А еще эти люди стали думать своим умом и, поразмыслив, предпочли реформированную веру традиционной. Они не пожелали оставаться частью королевства, в котором не заходило солнце, и сумели отстоять и новую веру, и независимость.
Что же недостает в этом героическом портрете? Что указывает на обстоятельства, воспрепятствовавшие голландцам поразить мир еще и своей литературой? В кадре нет такого бесполезного, казалось бы, элемента, как аристократия. Только поймите меня правильно. «Между тучами и морем гордо реет Фридрих Ницше» — это не то, что я собираюсь сказать. Я попросту имею в виду людей, гордящихся знатным происхождением, гарцующих на конях и владеющих землей. Им доступны любые блага, какие только существуют в их время, но эти люди обзаводятся конями не только для того, чтобы притягивать восхищенные взоры, но и для того, чтобы бросаться в кавалерийскую атаку, и для них, представителей военного сословия, перспектива потерять саму жизнь всегда рядом. Не удивительно, что они превозносят не благоразумие и упорный труд, а доблесть и славу. По моим наблюдениям, великие литературы в Европе складывались только там, где аристократия играла важную роль, и, более точно, в тот период в истории соответствующих европейских народов, когда аристократия, утратив солипсический характер, оказывалась составной частью гражданского общества. При этом сами творцы литературных шедевров могли быть как аристократического, так и неаристократического происхождения; аристократический этос с его подчеркиванием возвышенного и неутилитарного так или иначе давал о себе знать.
Так, Шекспир не был аристократом, но аристократический этос столь ощутимо присутствует в его произведениях, что не раз предпринимались попытки измыслить для них некоего подлинного — аристократического автора. В действительности нет ничего удивительного в том, что человек проникается воззрениями и ценностями наиболее уважаемого в его обществе класса. К тому же аристократический этос распространялся через чтение книжек — например, жизнеописаний Плутарха, очень внимательно прочитанных автором «Юлия Цезаря», «Кориолана», «Антония и Клеопатры».
Легко заметить, что эпоха Шекспира совсем не похожа на эпоху войн Алой и Белой розы. Вместо распри кланов — централизованная власть, осмысленное законодательство, эффективное судопроизводство, представительные учреждения, внешняя политика, направленная на защиту национальных интересов; отметим к тому же взаимопроникновение сословий: люди знатного и незнатного происхождения могут оказаться на равных на государственной или военной службе, в качестве судей или законников, по духовной части, в университетах, да и в бизнесе, к коему обращаются многие младшие представители знатных семей. Театр открыт для всех. Мы видим государство и общество, а не господство знати над народом.

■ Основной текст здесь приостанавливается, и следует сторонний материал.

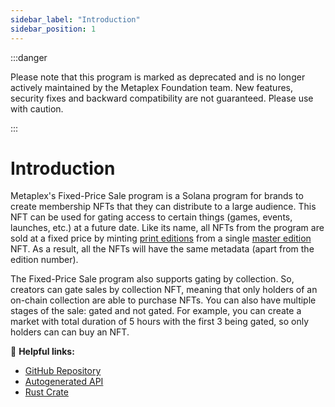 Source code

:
```yaml
---
sidebar_label: "Introduction"
sidebar_position: 1
---
```


:::danger

Please note that this program is marked as deprecated and is no longer actively maintained by the Metaplex Foundation team. New features, security fixes and backward compatibility are not guaranteed. Please use with caution.

:::

# Introduction

Metaplex's Fixed-Price Sale program is a Solana program for brands to create membership NFTs that they can distribute to a large audience. This NFT can be used for gating access to certain things (games, events, launches, etc.) at a future date.
Like its name, all NFTs from the program are sold at a fixed price by minting [print editions](/resources/definitions#print) from a single [master edition](/resources/definitions#master-edition) NFT. As a result, all the NFTs will have the same metadata (apart from the edition number).

The Fixed-Price Sale program also supports gating by collection. So, creators can gate sales by collection NFT, meaning that only holders of an on-chain collection are able to purchase NFTs. You can also have multiple stages of the sale: gated and not gated. For example, you can create a market with total duration of 5 hours with the first 3 being gated, so only holders can can buy an NFT.

🔗 **Helpful links:**

- [GitHub Repository](https://github.com/metaplex-foundation/metaplex-program-library/tree/master/fixed-price-sale)
- [Autogenerated API](https://www.npmjs.com/package/@metaplex-foundation/mpl-fixed-price-sale)
- [Rust Crate](https://crates.io/crates/mpl-fixed-price-sale)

При важности оттенков и деталей государственный и общественный уклад Франции и Испании в XVI–XVII веках в принципе сходен с описанным.
Обращаясь к Италии, точнее — Флоренции, обнаружим, что Ordinamenti della giustizia (1293), ознаменовавшие конец господства знати в этой республике, были приняты за одиннадцать лет до рождения Петрарки и за двадцать лет до рождения Боккаччо; Данте приближался к своим тридцати. Макиавелли говорит о замечательном благоденствии города, наступившем вскоре после этого, и относительном мире и согласии между нобилями и людьми из народа.
Трагедии Эсхила, Софокла и Еврипида, комедии Аристофана, исторические сочинения Фукидида и Ксенофонта, диалоги Платона были написаны в обществе, в котором формальные привилегии аристократии были упразднены, но в котором она все же была уважаема и долгое время поставляла народу политических руководителей.
«Илиада» — начало начал и вершина вершин — может показаться разительным исключением из выводимого мной правила — ведь ее автор всегда стоит на позиции вождей и едва ли не отождествляет себя с ними («Ты, Менелай…» — мысленно обращается он к Атриду, а поющим «славу мужей» он показывает не какого-нибудь профессионального певца, а самого Ахилла). Однако та аристократия, которой поэт адресует свою «Илиаду», это — аристократия особого рода, это аристократия, которая знает, что такое солидарная защита общего для всех города. Ключом к мировоззрению Гомера должен служить тот факт, что наиболее привлекательным героем «Илиады» выступает не самый доблестный из ахейцев, а лучший из защитников Трои. Мало того — певец воинских подвигов удивительно восприимчив к красоте и скромному благородству мирной жизни. Знаменито прощание Гектора с Андромахой, но отступления в описании поединка Гектора и Ахилла не менее показательны:
Нет, теперь не година с зеленого дуба иль с камня
Нам с ним беседовать мирно, как юноша с сельскою девой.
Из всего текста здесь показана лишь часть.